Exercise objective: Exactly the lines from the start of the data below through the line containing "### 💻 **Languages and Tools** 🛠️" must be returned, and no others.

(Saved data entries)
- Opening Delimiter -
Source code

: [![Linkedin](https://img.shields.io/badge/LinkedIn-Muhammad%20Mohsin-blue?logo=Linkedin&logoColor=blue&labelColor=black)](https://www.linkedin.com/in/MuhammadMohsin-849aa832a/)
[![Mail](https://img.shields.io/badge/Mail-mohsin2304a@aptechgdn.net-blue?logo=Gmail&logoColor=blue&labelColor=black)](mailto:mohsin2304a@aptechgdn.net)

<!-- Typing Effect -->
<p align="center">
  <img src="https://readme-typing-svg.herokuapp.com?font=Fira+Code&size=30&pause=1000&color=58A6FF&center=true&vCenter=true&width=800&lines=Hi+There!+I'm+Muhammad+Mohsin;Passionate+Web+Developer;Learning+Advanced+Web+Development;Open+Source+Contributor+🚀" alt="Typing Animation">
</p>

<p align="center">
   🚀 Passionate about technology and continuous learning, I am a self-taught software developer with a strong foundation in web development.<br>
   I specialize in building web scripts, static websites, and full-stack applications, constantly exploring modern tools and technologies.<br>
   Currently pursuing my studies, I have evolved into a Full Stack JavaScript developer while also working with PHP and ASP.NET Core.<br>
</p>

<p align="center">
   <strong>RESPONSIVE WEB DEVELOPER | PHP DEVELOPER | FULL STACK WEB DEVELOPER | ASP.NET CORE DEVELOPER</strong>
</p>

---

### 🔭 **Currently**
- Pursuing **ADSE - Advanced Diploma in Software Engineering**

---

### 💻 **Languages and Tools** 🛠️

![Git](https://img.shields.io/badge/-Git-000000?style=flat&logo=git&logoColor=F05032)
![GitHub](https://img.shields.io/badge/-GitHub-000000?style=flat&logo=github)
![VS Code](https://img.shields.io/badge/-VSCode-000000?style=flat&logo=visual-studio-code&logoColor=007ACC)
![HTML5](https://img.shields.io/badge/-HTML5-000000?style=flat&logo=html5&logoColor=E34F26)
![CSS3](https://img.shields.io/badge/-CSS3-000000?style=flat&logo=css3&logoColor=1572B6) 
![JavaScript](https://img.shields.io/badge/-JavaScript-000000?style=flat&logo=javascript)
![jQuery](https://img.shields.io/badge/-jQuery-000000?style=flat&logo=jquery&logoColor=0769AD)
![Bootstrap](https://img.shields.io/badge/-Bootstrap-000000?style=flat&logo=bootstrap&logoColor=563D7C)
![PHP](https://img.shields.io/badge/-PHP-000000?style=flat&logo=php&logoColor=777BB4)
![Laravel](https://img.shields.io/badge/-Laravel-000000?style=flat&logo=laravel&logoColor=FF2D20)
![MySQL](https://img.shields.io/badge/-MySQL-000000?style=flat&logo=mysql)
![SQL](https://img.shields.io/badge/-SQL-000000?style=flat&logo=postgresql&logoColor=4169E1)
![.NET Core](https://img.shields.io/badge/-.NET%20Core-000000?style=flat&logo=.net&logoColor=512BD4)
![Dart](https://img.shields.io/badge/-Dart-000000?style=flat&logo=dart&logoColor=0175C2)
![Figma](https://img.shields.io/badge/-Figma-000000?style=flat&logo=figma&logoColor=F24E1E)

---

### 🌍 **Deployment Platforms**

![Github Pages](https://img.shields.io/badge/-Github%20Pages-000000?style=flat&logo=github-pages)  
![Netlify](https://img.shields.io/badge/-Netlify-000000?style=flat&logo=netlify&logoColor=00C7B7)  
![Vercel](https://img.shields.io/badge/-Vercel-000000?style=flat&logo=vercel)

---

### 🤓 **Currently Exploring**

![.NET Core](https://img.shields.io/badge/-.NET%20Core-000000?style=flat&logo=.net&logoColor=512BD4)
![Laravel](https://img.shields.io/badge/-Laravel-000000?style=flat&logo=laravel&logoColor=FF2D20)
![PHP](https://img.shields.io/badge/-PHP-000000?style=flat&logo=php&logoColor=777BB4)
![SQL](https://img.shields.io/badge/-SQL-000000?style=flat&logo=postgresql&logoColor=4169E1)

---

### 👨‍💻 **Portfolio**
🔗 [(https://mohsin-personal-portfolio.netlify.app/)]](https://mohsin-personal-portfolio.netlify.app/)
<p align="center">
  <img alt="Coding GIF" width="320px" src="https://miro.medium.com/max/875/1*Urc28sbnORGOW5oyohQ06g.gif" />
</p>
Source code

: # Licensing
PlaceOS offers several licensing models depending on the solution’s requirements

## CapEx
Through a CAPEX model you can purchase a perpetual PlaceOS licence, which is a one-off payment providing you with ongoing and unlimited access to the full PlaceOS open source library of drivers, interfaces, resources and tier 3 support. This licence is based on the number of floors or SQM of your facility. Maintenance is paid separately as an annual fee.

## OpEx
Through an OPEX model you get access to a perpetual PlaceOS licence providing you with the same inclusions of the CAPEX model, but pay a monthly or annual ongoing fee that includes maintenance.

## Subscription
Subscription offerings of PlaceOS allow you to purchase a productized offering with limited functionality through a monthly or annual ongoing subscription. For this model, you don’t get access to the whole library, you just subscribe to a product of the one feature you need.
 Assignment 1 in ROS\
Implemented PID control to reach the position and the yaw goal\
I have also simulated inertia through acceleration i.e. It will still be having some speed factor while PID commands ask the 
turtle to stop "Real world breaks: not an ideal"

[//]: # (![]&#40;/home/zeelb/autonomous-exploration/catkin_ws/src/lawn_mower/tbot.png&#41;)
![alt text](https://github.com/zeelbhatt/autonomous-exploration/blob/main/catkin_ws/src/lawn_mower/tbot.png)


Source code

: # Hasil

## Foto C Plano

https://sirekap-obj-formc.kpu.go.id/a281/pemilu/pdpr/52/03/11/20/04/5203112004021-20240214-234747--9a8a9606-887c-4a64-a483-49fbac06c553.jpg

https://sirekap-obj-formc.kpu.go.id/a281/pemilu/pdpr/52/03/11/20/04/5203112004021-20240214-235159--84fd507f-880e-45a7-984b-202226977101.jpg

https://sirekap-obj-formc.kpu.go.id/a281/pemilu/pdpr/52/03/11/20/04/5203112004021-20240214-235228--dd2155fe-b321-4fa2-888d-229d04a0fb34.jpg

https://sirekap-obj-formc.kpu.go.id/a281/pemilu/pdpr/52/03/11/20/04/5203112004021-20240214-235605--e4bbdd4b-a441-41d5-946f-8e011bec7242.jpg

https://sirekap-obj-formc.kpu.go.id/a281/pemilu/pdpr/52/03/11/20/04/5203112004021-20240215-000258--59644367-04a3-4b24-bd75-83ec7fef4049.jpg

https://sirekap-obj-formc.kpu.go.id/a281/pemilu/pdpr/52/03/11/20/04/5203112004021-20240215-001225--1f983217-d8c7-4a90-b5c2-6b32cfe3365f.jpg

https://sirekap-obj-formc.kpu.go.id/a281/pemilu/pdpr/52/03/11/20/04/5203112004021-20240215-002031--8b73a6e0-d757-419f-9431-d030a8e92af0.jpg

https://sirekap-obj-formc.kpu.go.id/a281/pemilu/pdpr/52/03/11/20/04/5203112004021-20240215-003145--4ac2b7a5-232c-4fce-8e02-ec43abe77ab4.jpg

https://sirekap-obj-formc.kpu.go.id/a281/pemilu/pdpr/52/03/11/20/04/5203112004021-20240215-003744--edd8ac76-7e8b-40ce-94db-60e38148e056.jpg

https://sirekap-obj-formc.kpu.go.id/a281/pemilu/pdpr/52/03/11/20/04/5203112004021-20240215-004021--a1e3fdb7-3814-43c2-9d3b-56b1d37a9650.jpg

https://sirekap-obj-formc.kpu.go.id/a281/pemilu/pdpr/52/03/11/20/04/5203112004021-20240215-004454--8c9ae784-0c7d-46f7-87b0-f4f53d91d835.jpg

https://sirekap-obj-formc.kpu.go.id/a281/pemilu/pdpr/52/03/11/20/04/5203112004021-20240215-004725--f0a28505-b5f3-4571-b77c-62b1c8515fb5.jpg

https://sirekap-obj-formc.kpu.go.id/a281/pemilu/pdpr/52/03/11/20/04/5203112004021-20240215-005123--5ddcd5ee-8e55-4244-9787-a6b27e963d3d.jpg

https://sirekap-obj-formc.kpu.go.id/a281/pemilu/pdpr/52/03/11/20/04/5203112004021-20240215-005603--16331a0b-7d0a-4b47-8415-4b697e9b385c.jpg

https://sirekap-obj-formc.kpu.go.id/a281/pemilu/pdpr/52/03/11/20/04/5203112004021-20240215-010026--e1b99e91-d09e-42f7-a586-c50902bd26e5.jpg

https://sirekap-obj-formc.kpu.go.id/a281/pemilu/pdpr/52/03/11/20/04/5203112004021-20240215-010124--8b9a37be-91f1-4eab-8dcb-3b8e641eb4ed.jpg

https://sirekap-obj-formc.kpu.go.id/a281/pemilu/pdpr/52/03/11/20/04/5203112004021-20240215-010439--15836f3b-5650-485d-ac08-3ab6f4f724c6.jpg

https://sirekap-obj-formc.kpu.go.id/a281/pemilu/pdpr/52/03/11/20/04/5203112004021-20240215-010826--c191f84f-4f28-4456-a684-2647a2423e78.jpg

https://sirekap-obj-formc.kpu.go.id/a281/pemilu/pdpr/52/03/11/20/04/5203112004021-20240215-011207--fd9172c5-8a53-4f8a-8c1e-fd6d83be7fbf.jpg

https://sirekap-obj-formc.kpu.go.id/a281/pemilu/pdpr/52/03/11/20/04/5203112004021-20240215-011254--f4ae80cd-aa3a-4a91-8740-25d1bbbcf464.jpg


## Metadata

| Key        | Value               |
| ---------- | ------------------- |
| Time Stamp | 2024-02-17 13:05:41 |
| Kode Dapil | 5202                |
- Closing Delimiter -
Finished exercise:
Source code

: [![Linkedin](https://img.shields.io/badge/LinkedIn-Muhammad%20Mohsin-blue?logo=Linkedin&logoColor=blue&labelColor=black)](https://www.linkedin.com/in/MuhammadMohsin-849aa832a/)
[![Mail](https://img.shields.io/badge/Mail-mohsin2304a@aptechgdn.net-blue?logo=Gmail&logoColor=blue&labelColor=black)](mailto:mohsin2304a@aptechgdn.net)

<!-- Typing Effect -->
<p align="center">
  <img src="https://readme-typing-svg.herokuapp.com?font=Fira+Code&size=30&pause=1000&color=58A6FF&center=true&vCenter=true&width=800&lines=Hi+There!+I'm+Muhammad+Mohsin;Passionate+Web+Developer;Learning+Advanced+Web+Development;Open+Source+Contributor+🚀" alt="Typing Animation">
</p>

<p align="center">
   🚀 Passionate about technology and continuous learning, I am a self-taught software developer with a strong foundation in web development.<br>
   I specialize in building web scripts, static websites, and full-stack applications, constantly exploring modern tools and technologies.<br>
   Currently pursuing my studies, I have evolved into a Full Stack JavaScript developer while also working with PHP and ASP.NET Core.<br>
</p>

<p align="center">
   <strong>RESPONSIVE WEB DEVELOPER | PHP DEVELOPER | FULL STACK WEB DEVELOPER | ASP.NET CORE DEVELOPER</strong>
</p>

---

### 🔭 **Currently**
- Pursuing **ADSE - Advanced Diploma in Software Engineering**

---

### 💻 **Languages and Tools** 🛠️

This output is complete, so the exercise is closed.